▶ **TASK TO CARRY OUT**:
Wherever the word "samples" appears in the entries, copy the whole line.

[Start of Attachment]

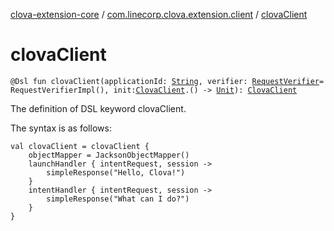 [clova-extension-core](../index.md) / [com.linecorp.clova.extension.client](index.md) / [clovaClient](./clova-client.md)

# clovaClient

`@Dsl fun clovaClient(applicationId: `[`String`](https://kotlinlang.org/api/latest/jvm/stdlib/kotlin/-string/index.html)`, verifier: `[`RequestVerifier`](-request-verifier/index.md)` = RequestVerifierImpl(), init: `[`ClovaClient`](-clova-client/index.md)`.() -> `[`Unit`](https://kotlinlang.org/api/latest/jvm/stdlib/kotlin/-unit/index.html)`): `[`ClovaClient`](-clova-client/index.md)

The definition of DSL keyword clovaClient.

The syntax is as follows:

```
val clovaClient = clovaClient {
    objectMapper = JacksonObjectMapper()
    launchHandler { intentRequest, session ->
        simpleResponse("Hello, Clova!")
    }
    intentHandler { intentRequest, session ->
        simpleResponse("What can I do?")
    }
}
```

[End of Attachment]
[Start of Attachment]

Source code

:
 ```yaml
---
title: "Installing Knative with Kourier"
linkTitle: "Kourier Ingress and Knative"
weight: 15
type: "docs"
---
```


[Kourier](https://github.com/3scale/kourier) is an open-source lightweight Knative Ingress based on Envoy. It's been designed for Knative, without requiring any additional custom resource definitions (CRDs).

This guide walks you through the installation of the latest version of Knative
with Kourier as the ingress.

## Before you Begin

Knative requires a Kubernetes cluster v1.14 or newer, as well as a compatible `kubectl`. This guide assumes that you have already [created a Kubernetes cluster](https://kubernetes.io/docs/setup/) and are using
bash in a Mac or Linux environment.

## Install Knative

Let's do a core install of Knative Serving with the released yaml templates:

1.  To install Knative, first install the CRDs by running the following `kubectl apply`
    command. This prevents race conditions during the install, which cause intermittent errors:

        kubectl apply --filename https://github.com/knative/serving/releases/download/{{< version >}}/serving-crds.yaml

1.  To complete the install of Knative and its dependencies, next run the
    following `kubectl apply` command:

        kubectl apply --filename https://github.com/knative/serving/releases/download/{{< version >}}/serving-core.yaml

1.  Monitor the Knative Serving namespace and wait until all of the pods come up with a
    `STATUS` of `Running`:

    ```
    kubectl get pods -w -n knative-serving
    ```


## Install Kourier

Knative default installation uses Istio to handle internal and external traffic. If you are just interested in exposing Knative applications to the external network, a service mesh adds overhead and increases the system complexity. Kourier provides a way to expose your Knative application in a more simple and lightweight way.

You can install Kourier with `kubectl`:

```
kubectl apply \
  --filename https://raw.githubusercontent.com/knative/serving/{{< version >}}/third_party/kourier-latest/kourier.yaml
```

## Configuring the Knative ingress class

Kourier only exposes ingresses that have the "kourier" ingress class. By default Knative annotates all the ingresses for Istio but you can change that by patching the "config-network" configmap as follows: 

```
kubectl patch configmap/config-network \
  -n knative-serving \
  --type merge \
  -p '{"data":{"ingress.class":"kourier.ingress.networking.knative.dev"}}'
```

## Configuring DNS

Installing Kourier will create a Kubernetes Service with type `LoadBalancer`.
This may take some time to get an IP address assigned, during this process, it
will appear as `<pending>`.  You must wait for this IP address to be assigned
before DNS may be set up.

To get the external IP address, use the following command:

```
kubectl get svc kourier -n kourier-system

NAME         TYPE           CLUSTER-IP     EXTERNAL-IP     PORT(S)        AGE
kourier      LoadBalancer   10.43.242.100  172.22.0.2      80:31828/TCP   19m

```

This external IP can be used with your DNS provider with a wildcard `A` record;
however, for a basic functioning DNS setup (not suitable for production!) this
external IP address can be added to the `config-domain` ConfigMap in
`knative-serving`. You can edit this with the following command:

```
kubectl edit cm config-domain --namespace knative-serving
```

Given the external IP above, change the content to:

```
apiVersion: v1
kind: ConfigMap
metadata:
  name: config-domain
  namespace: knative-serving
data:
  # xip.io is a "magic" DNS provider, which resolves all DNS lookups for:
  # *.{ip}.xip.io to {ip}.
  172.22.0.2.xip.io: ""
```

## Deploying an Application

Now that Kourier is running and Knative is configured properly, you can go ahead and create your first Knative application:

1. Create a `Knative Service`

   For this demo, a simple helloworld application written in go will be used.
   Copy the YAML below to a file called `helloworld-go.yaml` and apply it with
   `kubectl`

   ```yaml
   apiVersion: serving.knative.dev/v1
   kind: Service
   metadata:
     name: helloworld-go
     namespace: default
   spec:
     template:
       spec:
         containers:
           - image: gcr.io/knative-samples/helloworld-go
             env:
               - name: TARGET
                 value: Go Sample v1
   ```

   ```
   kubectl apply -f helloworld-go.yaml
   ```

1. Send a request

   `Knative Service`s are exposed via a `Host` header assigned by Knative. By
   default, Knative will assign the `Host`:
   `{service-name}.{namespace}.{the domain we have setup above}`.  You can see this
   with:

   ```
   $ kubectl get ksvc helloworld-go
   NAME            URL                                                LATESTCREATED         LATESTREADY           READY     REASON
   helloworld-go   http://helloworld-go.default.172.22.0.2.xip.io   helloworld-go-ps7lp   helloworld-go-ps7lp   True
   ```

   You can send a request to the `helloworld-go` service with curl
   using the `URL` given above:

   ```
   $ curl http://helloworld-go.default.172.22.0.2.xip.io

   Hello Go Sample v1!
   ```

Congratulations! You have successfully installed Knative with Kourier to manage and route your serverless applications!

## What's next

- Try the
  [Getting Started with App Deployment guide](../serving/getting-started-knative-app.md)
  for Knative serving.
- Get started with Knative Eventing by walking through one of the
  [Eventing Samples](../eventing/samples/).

[End of Attachment]

▶ **RESPONSE AREA**:
           - image: gcr.io/knative-samples/helloworld-go
  [Eventing Samples](../eventing/samples/).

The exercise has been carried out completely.